A function is a set of ordered pairs (x,y) where for each x value there is only one corresponding y value, and the relation between x and y is such that for any x value there is a unique y value.
One way to determine if a set of ordered pairs is a function is to use the vertical line test. This test involves drawing a vertical line on the coordinate plane and seeing if it intersects the graph of the ordered pairs at more than one point. If a vertical line intersects the graph of the ordered pairs at more than one point, then the set of ordered pairs is not a function. If a vertical line intersects the graph of the ordered pairs at only one point, then the set of ordered pairs is a function.
Another way to determine if a set of ordered pairs is a function is to use the rule of correspondence.
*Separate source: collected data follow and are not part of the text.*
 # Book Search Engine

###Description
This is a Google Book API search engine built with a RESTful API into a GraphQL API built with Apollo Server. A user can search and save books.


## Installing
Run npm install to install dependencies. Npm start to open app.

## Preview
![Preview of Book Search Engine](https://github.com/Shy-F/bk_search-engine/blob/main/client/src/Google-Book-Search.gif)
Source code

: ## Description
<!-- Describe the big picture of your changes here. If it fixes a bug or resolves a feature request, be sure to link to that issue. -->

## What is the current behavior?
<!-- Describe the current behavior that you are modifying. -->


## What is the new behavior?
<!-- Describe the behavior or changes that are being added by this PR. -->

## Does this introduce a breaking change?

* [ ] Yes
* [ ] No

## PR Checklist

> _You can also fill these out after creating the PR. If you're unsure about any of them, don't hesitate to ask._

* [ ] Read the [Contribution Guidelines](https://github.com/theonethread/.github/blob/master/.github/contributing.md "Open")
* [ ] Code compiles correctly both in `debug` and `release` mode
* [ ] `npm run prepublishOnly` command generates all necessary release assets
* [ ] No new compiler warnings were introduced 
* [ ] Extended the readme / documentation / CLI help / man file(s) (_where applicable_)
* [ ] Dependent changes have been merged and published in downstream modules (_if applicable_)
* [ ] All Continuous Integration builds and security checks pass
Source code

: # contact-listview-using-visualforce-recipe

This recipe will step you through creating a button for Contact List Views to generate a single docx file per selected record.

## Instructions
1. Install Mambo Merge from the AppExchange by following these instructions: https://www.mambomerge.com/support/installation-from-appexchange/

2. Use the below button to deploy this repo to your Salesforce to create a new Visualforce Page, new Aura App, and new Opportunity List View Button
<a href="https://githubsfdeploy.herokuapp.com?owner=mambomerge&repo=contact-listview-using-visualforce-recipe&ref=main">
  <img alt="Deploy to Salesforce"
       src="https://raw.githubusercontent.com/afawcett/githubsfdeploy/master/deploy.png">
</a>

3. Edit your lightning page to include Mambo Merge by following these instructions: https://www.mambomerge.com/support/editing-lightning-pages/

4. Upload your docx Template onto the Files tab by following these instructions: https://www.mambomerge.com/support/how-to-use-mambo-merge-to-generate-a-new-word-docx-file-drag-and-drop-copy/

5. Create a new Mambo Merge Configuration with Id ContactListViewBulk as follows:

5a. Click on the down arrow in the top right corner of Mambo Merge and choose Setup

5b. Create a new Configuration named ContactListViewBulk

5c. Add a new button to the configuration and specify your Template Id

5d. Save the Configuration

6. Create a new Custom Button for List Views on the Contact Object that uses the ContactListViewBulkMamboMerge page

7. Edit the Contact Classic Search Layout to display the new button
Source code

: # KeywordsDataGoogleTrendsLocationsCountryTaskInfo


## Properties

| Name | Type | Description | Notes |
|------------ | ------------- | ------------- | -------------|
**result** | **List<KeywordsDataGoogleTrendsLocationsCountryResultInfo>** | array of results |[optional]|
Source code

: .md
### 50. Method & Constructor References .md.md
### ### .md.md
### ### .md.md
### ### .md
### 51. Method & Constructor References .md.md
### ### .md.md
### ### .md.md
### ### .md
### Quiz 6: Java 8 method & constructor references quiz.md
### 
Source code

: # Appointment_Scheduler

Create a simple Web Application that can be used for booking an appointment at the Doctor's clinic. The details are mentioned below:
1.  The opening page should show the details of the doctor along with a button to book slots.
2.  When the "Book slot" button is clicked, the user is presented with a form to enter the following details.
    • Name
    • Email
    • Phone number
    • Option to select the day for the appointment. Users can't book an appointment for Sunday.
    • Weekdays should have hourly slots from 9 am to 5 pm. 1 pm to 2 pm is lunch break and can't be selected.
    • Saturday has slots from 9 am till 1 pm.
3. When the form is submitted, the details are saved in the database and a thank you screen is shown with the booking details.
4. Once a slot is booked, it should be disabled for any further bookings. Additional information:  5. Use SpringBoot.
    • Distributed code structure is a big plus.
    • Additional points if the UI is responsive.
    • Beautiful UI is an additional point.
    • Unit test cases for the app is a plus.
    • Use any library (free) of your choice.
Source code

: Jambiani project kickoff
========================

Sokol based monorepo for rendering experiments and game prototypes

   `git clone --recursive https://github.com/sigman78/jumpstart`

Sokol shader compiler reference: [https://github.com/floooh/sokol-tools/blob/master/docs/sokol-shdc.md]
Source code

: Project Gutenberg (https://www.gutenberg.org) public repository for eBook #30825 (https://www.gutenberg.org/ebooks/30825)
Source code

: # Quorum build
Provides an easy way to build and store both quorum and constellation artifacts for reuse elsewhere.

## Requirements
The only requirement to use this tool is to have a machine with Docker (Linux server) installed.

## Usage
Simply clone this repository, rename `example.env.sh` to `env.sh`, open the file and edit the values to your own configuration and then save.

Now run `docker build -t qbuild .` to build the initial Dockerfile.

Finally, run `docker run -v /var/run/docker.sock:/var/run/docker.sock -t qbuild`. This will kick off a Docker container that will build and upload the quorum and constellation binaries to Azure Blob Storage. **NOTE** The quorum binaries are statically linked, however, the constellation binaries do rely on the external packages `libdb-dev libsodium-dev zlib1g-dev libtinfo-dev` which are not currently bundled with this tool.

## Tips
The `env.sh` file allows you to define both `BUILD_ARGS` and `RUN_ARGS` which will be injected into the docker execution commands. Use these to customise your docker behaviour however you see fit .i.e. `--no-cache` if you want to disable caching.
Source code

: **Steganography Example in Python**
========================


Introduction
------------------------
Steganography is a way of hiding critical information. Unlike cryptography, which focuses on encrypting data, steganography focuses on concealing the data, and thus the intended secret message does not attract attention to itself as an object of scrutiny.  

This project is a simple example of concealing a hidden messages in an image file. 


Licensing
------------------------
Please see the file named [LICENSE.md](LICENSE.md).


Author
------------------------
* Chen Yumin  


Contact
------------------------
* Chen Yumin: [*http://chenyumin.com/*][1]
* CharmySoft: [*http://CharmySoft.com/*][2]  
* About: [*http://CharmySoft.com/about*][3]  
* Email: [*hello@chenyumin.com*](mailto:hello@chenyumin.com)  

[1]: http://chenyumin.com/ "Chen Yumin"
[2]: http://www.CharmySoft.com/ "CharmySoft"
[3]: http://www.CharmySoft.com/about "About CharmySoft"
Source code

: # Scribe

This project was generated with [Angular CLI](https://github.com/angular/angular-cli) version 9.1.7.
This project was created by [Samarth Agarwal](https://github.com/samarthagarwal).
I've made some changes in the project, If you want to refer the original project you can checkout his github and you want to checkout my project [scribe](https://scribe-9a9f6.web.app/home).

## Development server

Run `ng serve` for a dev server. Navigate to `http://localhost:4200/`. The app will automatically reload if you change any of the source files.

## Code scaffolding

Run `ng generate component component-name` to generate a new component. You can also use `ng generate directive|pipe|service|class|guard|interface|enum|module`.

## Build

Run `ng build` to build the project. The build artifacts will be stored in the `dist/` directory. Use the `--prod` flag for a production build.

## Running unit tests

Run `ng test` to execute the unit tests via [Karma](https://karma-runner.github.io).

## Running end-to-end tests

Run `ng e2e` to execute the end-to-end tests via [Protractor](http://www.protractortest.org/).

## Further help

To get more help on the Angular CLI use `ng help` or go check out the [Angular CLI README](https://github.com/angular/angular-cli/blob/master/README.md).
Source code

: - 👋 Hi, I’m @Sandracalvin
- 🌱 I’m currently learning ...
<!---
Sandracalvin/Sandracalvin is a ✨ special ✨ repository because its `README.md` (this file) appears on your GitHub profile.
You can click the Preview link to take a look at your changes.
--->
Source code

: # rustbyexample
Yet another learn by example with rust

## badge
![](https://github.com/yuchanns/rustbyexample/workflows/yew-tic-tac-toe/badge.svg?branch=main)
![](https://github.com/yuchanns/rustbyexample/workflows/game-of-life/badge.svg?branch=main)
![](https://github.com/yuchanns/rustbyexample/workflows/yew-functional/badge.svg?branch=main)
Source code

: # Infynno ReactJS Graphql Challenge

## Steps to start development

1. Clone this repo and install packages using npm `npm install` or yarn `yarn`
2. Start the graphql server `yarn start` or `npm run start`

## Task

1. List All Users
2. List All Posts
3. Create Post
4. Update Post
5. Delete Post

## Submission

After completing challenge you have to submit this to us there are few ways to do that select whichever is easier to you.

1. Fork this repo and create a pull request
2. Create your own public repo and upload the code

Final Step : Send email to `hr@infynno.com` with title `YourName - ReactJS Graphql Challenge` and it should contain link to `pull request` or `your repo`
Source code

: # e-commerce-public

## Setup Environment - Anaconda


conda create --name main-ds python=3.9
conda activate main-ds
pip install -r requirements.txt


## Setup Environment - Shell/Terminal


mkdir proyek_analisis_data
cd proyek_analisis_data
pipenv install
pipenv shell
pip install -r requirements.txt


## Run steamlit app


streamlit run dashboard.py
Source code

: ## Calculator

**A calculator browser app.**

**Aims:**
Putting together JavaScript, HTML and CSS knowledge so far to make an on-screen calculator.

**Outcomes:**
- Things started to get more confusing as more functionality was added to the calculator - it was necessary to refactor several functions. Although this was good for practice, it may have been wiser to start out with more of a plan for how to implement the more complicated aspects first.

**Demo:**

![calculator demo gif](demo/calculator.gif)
If every first element of the ordered pair corresponds to one and only one second element, then the set of ordered pairs is a function, otherwise is not.
Additionally, you can also use algebraic methods like the definition of a function, where a function is a relation from a set A to a set B, such that for each element in A there is exactly one element in B.
For example, the set of ordered pairs {(1,2), (2,4), (3,6)} is a function because for each x-value (1,2,3) there is only one corresponding y-value (2,4,6) and this is unique.
In contrast, the set of ordered pairs {(1,2), (2,4), (3,6), (1,3)} is not a function because for x = 1 there are two different y values, 2 and 3.
It's important to remember that it's not enough to just check a few ordered pairs, you need to check all of them.